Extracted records

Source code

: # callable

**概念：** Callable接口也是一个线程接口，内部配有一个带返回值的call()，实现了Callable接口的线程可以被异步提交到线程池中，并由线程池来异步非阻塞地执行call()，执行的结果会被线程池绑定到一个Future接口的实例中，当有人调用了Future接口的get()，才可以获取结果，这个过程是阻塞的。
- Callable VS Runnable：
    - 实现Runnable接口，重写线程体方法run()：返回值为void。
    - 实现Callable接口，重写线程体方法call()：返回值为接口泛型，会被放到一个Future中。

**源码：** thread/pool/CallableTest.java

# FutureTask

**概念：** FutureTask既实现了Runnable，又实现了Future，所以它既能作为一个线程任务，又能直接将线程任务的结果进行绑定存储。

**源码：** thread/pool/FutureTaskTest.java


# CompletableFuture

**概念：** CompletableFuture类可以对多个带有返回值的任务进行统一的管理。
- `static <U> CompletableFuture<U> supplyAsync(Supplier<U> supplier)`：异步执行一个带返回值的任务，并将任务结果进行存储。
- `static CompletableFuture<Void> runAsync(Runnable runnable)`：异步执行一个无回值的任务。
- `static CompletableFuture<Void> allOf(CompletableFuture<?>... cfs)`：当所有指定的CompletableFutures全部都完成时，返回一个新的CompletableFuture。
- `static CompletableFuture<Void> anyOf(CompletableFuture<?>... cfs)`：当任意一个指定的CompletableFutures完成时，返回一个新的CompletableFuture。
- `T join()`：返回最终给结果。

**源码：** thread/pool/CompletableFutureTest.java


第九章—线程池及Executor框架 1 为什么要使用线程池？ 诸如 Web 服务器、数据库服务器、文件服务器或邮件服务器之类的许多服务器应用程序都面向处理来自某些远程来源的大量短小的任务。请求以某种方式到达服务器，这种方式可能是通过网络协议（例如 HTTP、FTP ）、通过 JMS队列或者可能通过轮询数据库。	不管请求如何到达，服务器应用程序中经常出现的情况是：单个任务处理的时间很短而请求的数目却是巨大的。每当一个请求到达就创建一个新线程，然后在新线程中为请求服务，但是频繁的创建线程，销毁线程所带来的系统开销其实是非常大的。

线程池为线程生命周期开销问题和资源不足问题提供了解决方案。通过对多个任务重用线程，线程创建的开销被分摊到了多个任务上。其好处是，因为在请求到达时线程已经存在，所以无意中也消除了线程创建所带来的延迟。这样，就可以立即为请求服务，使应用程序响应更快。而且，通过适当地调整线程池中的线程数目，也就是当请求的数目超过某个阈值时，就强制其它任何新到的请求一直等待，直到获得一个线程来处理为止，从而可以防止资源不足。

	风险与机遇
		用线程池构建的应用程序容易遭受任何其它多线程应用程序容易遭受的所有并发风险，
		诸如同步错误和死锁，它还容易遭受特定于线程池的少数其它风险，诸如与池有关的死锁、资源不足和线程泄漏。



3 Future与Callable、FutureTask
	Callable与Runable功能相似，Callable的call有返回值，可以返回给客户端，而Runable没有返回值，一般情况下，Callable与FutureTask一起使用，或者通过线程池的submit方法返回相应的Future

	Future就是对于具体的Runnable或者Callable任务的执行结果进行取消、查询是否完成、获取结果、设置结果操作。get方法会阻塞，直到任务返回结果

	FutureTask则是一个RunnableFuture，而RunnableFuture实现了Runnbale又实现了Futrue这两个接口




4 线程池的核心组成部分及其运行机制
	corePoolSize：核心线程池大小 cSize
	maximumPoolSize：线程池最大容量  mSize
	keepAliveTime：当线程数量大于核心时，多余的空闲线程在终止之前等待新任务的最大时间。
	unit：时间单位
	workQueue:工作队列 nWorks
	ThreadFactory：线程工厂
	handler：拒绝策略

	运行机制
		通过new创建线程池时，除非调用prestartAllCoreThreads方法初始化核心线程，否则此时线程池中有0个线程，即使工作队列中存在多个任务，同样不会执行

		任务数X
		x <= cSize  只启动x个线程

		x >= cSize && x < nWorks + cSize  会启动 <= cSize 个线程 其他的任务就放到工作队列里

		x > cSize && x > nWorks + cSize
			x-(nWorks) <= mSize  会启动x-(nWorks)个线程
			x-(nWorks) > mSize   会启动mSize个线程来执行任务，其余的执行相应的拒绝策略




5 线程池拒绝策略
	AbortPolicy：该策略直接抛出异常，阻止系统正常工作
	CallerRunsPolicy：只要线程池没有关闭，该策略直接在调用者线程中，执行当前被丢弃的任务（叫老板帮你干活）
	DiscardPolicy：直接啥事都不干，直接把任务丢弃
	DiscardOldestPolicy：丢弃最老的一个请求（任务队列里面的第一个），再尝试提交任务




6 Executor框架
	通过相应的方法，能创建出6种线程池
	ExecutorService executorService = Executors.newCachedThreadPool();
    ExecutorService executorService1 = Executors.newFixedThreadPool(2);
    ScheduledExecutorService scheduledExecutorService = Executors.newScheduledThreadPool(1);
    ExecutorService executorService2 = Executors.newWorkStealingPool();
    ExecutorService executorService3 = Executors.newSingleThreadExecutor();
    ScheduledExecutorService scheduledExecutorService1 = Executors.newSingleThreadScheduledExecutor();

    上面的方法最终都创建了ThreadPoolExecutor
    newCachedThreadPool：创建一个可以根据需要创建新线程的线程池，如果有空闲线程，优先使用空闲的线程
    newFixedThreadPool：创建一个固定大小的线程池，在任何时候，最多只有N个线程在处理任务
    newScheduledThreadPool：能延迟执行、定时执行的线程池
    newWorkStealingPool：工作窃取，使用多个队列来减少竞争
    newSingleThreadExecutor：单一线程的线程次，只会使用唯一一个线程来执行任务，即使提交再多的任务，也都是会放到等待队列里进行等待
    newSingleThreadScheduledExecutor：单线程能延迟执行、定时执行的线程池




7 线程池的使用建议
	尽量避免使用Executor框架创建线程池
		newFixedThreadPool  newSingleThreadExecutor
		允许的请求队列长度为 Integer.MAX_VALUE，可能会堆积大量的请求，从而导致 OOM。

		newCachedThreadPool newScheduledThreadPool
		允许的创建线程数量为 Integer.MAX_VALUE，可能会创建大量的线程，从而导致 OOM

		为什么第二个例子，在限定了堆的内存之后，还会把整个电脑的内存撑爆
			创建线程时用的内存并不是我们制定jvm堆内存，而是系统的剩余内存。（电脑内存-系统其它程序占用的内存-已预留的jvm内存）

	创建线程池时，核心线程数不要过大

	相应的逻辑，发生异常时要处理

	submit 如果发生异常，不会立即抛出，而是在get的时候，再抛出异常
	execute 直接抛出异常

DESCRIPTION OF THE TASK: Lines with "ScheduledExecutorService": find them in the data and copy each one.

EXPECTED ANSWER:
    ScheduledExecutorService scheduledExecutorService = Executors.newScheduledThreadPool(1);
    ScheduledExecutorService scheduledExecutorService1 = Executors.newSingleThreadScheduledExecutor();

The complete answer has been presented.